North Sea helicopter disaster: 'Very unusual for fleet to be ordered out of sky after mystery accident'


ANALYSIS




Published Date: 03 April 2009
By Kieran Daly
THE type of Super Puma that crashed on Wednesday is considered to have a very good safety record and is well thought of, both by the North Sea operating community and by the offshore workforce.
The problem is the regulators now have an accident where the initial indications tend to point to a mechanical failure: something seems to have happened very suddenly and shows signs of having ended in a catastrophic impact.

It is very unusual for the regulatory authorities to ground a fleet of aircraft because of an unexplained accident.

They normally take mandatory grounding action only when they have discovered a definite fault that may affect other aircraft. The reason for that is experience shows most accidents are one-off events, or at least have unique aspects to them.

That said, there are accidents where there is a generic fault with the aircraft. There was an accident off the Canadian coast earlier this month involving a Sikorsky S-92 helicopter. This is arguably the most modern civil helicopter flying today.

Even though it's the latest and greatest helicopter, one of these crashed, with a loss of 17 lives, as a result of a failure of a single metal fastener in the main gearbox. The entire fleet, including those in the North Sea, were grounded until the operators had incorporated the technical fix.

The difficulty for Bond and BP is their workforces become very concerned about flying in the aircraft. So, realistically, it's difficult for Bond to do anything except ground them, whether they think there is a safety issue or not.

The important thing to realise about helicopters generally is that they have unique vulnerabilities that don't exist in conventional, fixed-wing aircraft.

Because the engines and the rotors are separate from each other, you need a pretty complex mechanism to transfer power from the engines to the rotors.

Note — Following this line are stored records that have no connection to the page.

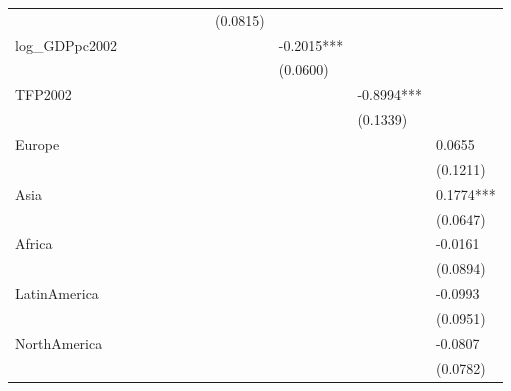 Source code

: \begin{table}
\begin{center}
\begin{tabular}{lllllllllll}
               &            &            &          &           &          &          & (0.0815) &            &            &            \\
log\_GDPpc2002 &            &            &          &           &          &          &          & -0.2015*** &            &            \\
               &            &            &          &           &          &          &          & (0.0600)   &            &            \\
TFP2002        &            &            &          &           &          &          &          &            & -0.8994*** &            \\
               &            &            &          &           &          &          &          &            & (0.1339)   &            \\
Europe         &            &            &          &           &          &          &          &            &            & 0.0655     \\
               &            &            &          &           &          &          &          &            &            & (0.1211)   \\
Asia           &            &            &          &           &          &          &          &            &            & 0.1774***  \\
               &            &            &          &           &          &          &          &            &            & (0.0647)   \\
Africa         &            &            &          &           &          &          &          &            &            & -0.0161    \\
               &            &            &          &           &          &          &          &            &            & (0.0894)   \\
LatinAmerica   &            &            &          &           &          &          &          &            &            & -0.0993    \\
               &            &            &          &           &          &          &          &            &            & (0.0951)   \\
NorthAmerica   &            &            &          &           &          &          &          &            &            & -0.0807    \\
               &            &            &          &           &          &          &          &            &            & (0.0782)   \\

\end{tabular}
\end{center}
\end{table}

That mechanism is vulnerable to failure, and if it fails then it almost certainly has very serious consequences. That is a major reason why they have a poorer safety record than fixed-wing aircraft.

However, over the past ten to 15 years the industry has made enormous advances by using Health and Usage Monitoring Systems.

This consists of a series of detectors placed all over the helicopter. They look for tiny changes in the vibration of the helicopter from one flight to the next, which may give an early indication of a serious problem before it can cause a disaster, and it brings huge safety benefits. However, this makes it doubly disturbing if you do have an accident that is caused by mechanical failure.

But it is important to mention that experience shows, in every accident, the initial indicators can be misleading, so we will have to wait and see what the cause was.

I think the CAA probably will not ground the aircraft, but you don't have to be an expert to realise that if you are Bond then it is difficult to avoid because of emotional and industrial-relations reasons as much as any safety reason.
• Kieran Daly is the executive editor of Flight, publisher of Flight International, Airline Business and Air Transport Intelligence magazines.

Last edited by Senior Pilot; 3rd Apr 2009 at 20:58.